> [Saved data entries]

━━━━━━

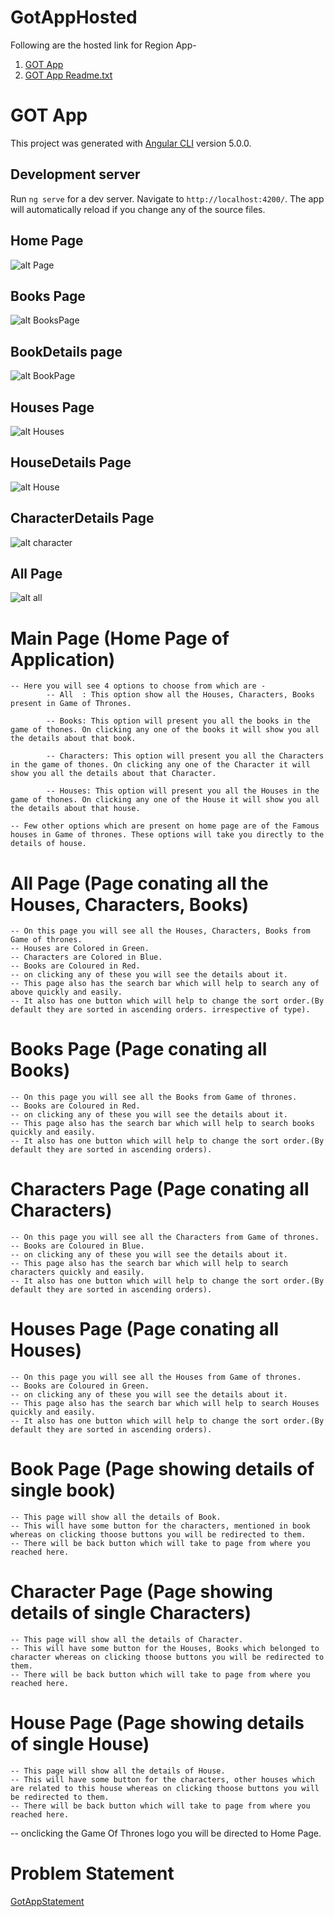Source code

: # GotAppHosted

Following are the hosted link for Region App-

1) [GOT App](http://gotapp.hanumantpatil.co)
5) [GOT App Readme.txt](http://readme.gotapp.hanumantpatil.co)


# GOT App

This project was generated with [Angular CLI](https://github.com/angular/angular-cli) version 5.0.0.

## Development server

Run `ng serve` for a dev server. Navigate to `http://localhost:4200/`. The app will automatically reload if you change any of the source files.

## Home Page
![alt Page](https://github.com/HanumantChidrawar/GotAppHosted/blob/master/photos/home.png)

## Books Page
![alt BooksPage](https://github.com/HanumantChidrawar/GotAppHosted/blob/master/photos/books.png)

## BookDetails page
![alt BookPage](https://github.com/HanumantChidrawar/GotAppHosted/blob/master/photos/book.png)

## Houses Page
![alt Houses](https://github.com/HanumantChidrawar/GotAppHosted/blob/master/photos/houses.png)

## HouseDetails Page
![alt House](https://github.com/HanumantChidrawar/GotAppHosted/blob/master/photos/house.png)

## CharacterDetails Page
![alt character](https://github.com/HanumantChidrawar/GotAppHosted/blob/master/photos/character.png)

## All Page
![alt all](https://github.com/HanumantChidrawar/GotAppHosted/blob/master/photos/all.png)


# Main Page (Home Page of Application)

    -- Here you will see 4 options to choose from which are -
            -- All  : This option show all the Houses, Characters, Books present in Game of Thrones.

            -- Books: This option will present you all the books in the game of thones. On clicking any one of the books it will show you all the details about that book. 

            -- Characters: This option will present you all the Characters in the game of thones. On clicking any one of the Character it will show you all the details about that Character.

            -- Houses: This option will present you all the Houses in the game of thones. On clicking any one of the House it will show you all the details about that house.

    -- Few other options which are present on home page are of the Famous houses in Game of thrones. These options will take you directly to the details of house.

#  All Page (Page conating all the Houses, Characters, Books)

    -- On this page you will see all the Houses, Characters, Books from Game of thrones.
    -- Houses are Colored in Green.
    -- Characters are Colored in Blue.
    -- Books are Coloured in Red.
    -- on clicking any of these you will see the details about it.
    -- This page also has the search bar which will help to search any of above quickly and easily.
    -- It also has one button which will help to change the sort order.(By default they are sorted in ascending orders. irrespective of type).

#  Books Page (Page conating all Books)

    -- On this page you will see all the Books from Game of thrones.
    -- Books are Coloured in Red.
    -- on clicking any of these you will see the details about it.
    -- This page also has the search bar which will help to search books quickly and easily.
    -- It also has one button which will help to change the sort order.(By default they are sorted in ascending orders).
    
#  Characters Page (Page conating all Characters)

    -- On this page you will see all the Characters from Game of thrones.
    -- Books are Coloured in Blue.
    -- on clicking any of these you will see the details about it.
    -- This page also has the search bar which will help to search characters quickly and easily.
    -- It also has one button which will help to change the sort order.(By default they are sorted in ascending orders).    

#  Houses Page (Page conating all Houses)

    -- On this page you will see all the Houses from Game of thrones.
    -- Books are Coloured in Green.
    -- on clicking any of these you will see the details about it.
    -- This page also has the search bar which will help to search Houses quickly and easily.
    -- It also has one button which will help to change the sort order.(By default they are sorted in ascending orders).    

# Book Page (Page showing details of single book)
    
    -- This page will show all the details of Book.
    -- This will have some button for the characters, mentioned in book whereas on clicking thoose buttons you will be redirected to them.    
    -- There will be back button which will take to page from where you reached here.

# Character Page (Page showing details of single Characters)
    
    -- This page will show all the details of Character.
    -- This will have some button for the Houses, Books which belonged to character whereas on clicking thoose buttons you will be redirected to them.    
    -- There will be back button which will take to page from where you reached here.

# House Page (Page showing details of single House)
    
    -- This page will show all the details of House.
    -- This will have some button for the characters, other houses which are related to this house whereas on clicking thoose buttons you will be redirected to them.    
    -- There will be back button which will take to page from where you reached here.

-- onclicking the Game Of Thrones logo you will be directed to Home Page.

# Problem Statement

[GotAppStatement](https://github.com/HanumantChidrawar/GotAppHosted/blob/master/gotapp.pdf)

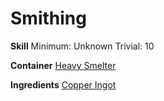 <!-- TITLE: Flat Sheet Of Copper -->
<!-- SUBTITLE:  -->
# Smithing
**Skill**
Minimum: Unknown
Trivial: 10

**Container**
[Heavy Smelter](heavy-smelter)

**Ingredients**
[Copper Ingot](copper-ingot)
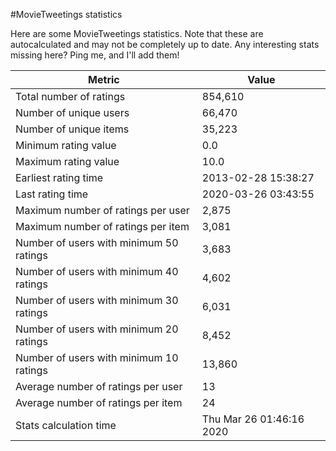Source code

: #MovieTweetings statistics

Here are some MovieTweetings statistics. Note that these are autocalculated and may not be completely up to date. Any interesting stats missing here? Ping me, and I'll add them!

Metric | Value
--- | ---
Total number of ratings                 | 854,610
Number of unique users                  | 66,470
Number of unique items                  | 35,223
Minimum rating value                    | 0.0
Maximum rating value                    | 10.0
Earliest rating time                    | 2013-02-28 15:38:27
Last rating time                        | 2020-03-26 03:43:55
Maximum number of ratings per user      | 2,875
Maximum number of ratings per item      | 3,081
Number of users with minimum 50 ratings | 3,683
Number of users with minimum 40 ratings | 4,602
Number of users with minimum 30 ratings | 6,031
Number of users with minimum 20 ratings | 8,452
Number of users with minimum 10 ratings | 13,860
Average number of ratings per user      | 13
Average number of ratings per item      | 24
Stats calculation time                  | Thu Mar 26 01:46:16 2020

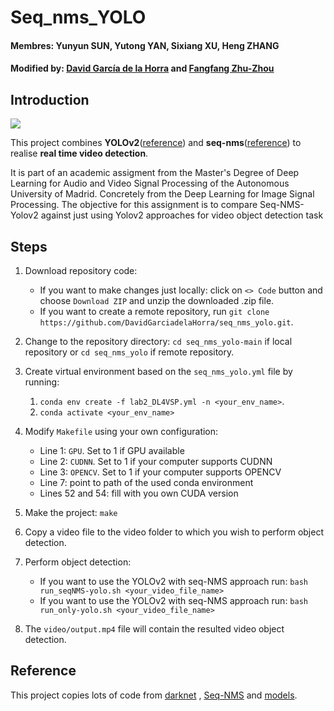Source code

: # Seq_nms_YOLO

#### Membres: Yunyun SUN, Yutong YAN, Sixiang XU, Heng ZHANG
#### Modified by: [David García de la Horra](https://github.com/DavidGarcíadelaHorra) and [Fangfang Zhu-Zhou](https://github.com/FangfangZhuZhou)

## Introduction

![](img/index.jpg) 

This project combines **YOLOv2**([reference](https://arxiv.org/abs/1506.02640)) and **seq-nms**([reference](https://arxiv.org/abs/1602.08465)) 
to realise **real time video detection**.

It is part of an academic assigment from the Master's Degree of Deep Learning for Audio and Video Signal Processing of 
the Autonomous University of Madrid. Concretely from the Deep Learning for Image Signal Processing. 
The objective for this assignment is to compare Seq-NMS-Yolov2 against just using Yolov2 approaches for video object detection task

## Steps

1. Download repository code:
   - If you want to make changes just locally: click on `<> Code` button and choose `Download ZIP` and unzip the downloaded .zip file.
   - If you want to create a remote repository, run `git clone https://github.com/DavidGarciadelaHorra/seq_nms_yolo.git`.

2. Change to the repository directory: `cd seq_nms_yolo-main` if local repository or `cd seq_nms_yolo` if remote repository.

3. Create virtual environment based on the `seq_nms_yolo.yml` file by running:
   1. `conda env create -f lab2_DL4VSP.yml -n <your_env_name>`.
   2. `conda activate <your_env_name>`

4. Modify `Makefile` using your own configuration:
   * Line 1: `GPU`. Set to 1 if GPU available
   * Line 2: `CUDNN`. Set to 1 if your computer supports CUDNN
   * Line 3: `OPENCV`. Set to 1 if your computer supports OPENCV
   * Line 7: point to path of the used conda environment
   * Lines 52 and 54: fill with you own CUDA version

5. Make the project: `make`

6. Copy a video file to the video folder to which you wish to perform object detection. 

7. Perform object detection:
   - If you want to use the YOLOv2 with seq-NMS approach run: `bash run_seqNMS-yolo.sh <your_video_file_name>`
   - If you want to use the YOLOv2 with seq-NMS approach run: `bash run_only-yolo.sh <your_video_file_name>`

8. The `video/output.mp4` file will contain the resulted video object detection.

## Reference

This project copies lots of code from [darknet](https://github.com/pjreddie/darknet) , [Seq-NMS](https://github.com/lrghust/Seq-NMS) and  [models](https://github.com/tensorflow/models).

━━━━━━

> [Work to be completed]
Whenever "Processing" occurs in a line of the entries, copy that line.

> [The completed task]
It is part of an academic assigment from the Master's Degree of Deep Learning for Audio and Video Signal Processing of 
the Autonomous University of Madrid. Concretely from the Deep Learning for Image Signal Processing. 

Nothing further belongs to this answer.